Within the framework of the Digital Markets Act (DMA), the European Commission has put forth a provision that would mandate Google to share search data with third parties via an automated Application Programming Interface (API). Cybersecurity and privacy experts are cautioning that the proposed data anonymization mechanism harbors fundamental flaws, potentially paving the way for mass surveillance of users across the European Union (EU).
The DMA is designed to target major technology firms—the “gatekeepers”—such as Google, with the goal of fostering greater competition in digital markets. Nevertheless, critics argue that this specific new rule risks compromising the privacy of European users and potentially national security. Concerns have been voiced by Lukasz Olejnik, a recognized expert in cybersecurity and data protection.

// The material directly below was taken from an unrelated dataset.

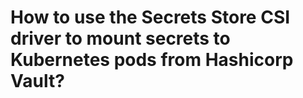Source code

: # How to use the Secrets Store CSI driver to mount secrets to Kubernetes pods from Hashicorp Vault?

After examining the draft document, which aims to boost competition by forcing Google to grant qualified entities access to search data, Olejnik assessed that the suggested anonymization scheme would likely not prevent users from being re-identified. He believes the mechanism itself creates an opening for large-scale collection of sensitive information.
The new provision requires Google to continuously stream search activity from across the entire EU through the API. Reports indicate the data package set for transfer includes full query texts, timestamps, approximate user locations, language, device type, as well as granular behavioral signals like clicks, page scrolls, and query refinements. While IP addresses and account identifiers are supposedly slated for removal, Olejnik maintains that the remaining data set is sufficient for de-anonymization.
[Image description in original text] A segment of the European Commission’s draft highlighting the requirement for Alphabet to transfer all search queries entered by users into Google Search, including query modifications and metadata. Image source: blog.lukaszolejnik.com
[Image description in original text] A segment of the European Commission’s draft highlighting the requirement for Alphabet to transfer all search queries entered by users into Google Search, including query modifications and metadata.
The system for anonymization is based on a “whitelist” model, frequently termed a “permissive list.” Specific elements of search queries—such as names or keywords—are permitted for transfer only if they have been entered by a minimum of 50 authorized users over a 13-month period. Once included, an element remains on this list for up to five years. However, this threshold only applies to segments of queries, not the entire searches; consequently, unique or sensitive searches composed of commonly used words could still end up in the exported data.
Olejnik stresses that this architectural setup invites targeted manipulation. Malicious actors could engage in “seeding” the system by running repeated queries from numerous accounts to push desired terms onto the permissive list. Once a term is approved, it could allow for years of tracking sensitive inquiries linked to specific persons, organizations, or subjects.
[Image description in original text] De-anonymization scheme: A website owner cross-references their visit log with the Google export to identify a user’s confidential query.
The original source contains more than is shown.